A food poisoning bug found in three-quarters of British supermarket chicken is showing drastically increased resistance to antibiotics, which may mean it will become harder for doctors to treat.
The Food Standards Agency (FSA) tested campylobacter bacteria found in poultry. It said resistance to certain antibiotics, including a commonly used drug to treat the bug, ciprofloxacin, had more than doubled in some strains.
It also found a big increase in resistance to the antibiotic nalidixic acid, with more than half of two common strains, C.jejuni and C.Coli, found to be resistant to the drug.
Both antibiotics are classed as “critically important,” which means a drug is the only option or one of very few alternatives for treating human illnesses.
Across the 283 samples tested by the FSA, 5 percent had developed resistance to multiple drugs.
The FSA noted that 900 million chickens are produced in the UK every year, which means millions could be carrying multi-resistant-bacteria.
According to The Bureau of Investigative Journalism (TBIJ), campylobacter is responsible for half a million infections, 100 deaths and 80,000 GP consultations every year, costing a total of £900 million (US$1.17 billion).
Professor Tim Lang from City University’s Centre for Food Policy says increasing drug resistance could lead to more deaths.

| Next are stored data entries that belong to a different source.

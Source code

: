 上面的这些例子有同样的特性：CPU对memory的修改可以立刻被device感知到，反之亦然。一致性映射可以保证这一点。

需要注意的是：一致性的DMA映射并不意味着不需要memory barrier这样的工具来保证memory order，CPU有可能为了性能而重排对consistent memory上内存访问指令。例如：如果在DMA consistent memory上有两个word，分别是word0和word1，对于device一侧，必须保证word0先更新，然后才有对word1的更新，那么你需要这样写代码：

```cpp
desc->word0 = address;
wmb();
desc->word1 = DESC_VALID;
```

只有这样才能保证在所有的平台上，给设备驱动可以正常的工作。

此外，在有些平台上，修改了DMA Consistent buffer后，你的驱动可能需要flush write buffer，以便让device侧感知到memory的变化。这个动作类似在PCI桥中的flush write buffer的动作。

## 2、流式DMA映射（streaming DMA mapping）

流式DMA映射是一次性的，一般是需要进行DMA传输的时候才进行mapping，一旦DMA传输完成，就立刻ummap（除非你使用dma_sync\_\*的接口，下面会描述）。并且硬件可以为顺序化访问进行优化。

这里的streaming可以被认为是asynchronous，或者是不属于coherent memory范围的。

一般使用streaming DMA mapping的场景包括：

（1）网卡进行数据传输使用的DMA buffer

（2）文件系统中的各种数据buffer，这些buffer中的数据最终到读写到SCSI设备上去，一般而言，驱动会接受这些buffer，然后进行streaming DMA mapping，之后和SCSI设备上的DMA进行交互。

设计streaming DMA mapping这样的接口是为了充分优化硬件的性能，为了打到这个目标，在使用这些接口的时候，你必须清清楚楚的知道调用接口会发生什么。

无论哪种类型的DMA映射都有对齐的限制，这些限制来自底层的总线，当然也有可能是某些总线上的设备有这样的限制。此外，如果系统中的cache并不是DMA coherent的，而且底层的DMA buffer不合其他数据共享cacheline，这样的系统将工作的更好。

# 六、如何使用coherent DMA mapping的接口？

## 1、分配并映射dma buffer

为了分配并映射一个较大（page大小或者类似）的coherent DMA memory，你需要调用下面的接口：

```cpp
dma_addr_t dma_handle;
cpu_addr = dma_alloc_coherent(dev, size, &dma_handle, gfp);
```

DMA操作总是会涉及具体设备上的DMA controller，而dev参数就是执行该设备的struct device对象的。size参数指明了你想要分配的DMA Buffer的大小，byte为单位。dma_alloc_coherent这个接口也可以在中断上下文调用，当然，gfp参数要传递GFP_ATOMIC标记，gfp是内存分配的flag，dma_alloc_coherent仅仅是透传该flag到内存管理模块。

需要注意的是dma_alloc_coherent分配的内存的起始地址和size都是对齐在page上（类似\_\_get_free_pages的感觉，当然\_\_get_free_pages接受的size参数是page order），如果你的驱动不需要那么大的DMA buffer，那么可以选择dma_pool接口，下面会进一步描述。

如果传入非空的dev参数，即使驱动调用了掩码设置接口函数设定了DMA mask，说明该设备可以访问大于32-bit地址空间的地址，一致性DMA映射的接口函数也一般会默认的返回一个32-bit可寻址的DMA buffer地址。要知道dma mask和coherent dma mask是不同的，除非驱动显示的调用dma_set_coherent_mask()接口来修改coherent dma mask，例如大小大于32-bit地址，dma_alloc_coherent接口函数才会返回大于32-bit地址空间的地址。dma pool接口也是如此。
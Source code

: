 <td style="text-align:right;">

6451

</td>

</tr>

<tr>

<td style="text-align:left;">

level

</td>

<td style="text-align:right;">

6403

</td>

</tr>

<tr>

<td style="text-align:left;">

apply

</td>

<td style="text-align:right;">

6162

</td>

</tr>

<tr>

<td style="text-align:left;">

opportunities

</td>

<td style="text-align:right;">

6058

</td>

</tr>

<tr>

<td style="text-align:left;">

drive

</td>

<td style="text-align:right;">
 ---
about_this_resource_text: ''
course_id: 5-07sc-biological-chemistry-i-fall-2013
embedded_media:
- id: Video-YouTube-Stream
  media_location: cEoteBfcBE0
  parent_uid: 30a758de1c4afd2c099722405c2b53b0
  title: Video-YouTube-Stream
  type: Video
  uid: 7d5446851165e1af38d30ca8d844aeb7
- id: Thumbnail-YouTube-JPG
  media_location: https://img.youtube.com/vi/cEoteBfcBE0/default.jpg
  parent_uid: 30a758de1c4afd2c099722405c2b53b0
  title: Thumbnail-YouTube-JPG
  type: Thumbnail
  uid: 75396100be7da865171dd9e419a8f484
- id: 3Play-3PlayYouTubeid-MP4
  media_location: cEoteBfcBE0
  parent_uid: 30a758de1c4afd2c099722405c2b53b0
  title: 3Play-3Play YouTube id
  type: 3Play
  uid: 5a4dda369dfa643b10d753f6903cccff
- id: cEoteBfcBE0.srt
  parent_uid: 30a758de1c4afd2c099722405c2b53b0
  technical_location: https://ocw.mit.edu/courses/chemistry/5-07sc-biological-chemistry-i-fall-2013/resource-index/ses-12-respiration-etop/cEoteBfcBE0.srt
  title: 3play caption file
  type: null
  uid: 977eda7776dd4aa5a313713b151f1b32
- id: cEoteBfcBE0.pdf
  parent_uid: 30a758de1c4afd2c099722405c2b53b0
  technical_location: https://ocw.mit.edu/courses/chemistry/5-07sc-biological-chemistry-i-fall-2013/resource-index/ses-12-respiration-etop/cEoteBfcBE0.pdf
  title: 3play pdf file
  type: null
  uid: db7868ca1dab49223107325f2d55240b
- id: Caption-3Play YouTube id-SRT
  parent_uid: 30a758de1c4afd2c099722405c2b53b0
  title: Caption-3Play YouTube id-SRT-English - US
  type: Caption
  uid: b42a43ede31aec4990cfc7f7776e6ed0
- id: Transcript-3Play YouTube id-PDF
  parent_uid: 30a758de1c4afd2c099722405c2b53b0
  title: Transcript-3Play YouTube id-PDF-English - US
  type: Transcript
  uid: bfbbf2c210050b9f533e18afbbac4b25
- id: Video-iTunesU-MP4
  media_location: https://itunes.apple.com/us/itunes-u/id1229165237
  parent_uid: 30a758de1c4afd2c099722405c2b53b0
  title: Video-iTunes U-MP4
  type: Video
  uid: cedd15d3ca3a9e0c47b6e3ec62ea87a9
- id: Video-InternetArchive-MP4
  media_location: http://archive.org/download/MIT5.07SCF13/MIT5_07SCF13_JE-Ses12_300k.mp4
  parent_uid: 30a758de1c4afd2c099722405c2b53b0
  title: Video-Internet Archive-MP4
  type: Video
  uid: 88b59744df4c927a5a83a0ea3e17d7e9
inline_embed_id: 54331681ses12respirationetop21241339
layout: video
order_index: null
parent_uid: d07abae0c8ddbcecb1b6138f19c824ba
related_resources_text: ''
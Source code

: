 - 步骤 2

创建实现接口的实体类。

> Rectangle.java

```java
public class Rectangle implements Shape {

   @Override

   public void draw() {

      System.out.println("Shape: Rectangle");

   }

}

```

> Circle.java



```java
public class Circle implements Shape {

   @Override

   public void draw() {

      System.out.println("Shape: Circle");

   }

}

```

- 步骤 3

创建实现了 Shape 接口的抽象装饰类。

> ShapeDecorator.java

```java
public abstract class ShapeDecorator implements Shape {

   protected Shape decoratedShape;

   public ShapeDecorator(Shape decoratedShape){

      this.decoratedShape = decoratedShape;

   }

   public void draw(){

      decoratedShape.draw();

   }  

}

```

“This is deeply worrying and poses gross pressures on the NHS [National Health Service],” he told TBIJ.
“We’re passively accepting 100 deaths a year, will we accept 1,000 or 10,000? What I fear is the normalization of antimicrobial resistance related deaths.”
TBIJ says one of the key drivers to antibiotic resistance is the use of drugs within industrial farming.
It says its investigation earlier this year uncovered UK poultry farmers are using significant quantities of antibiotics despite the fact it was fueling the rise of resistant campylobacter.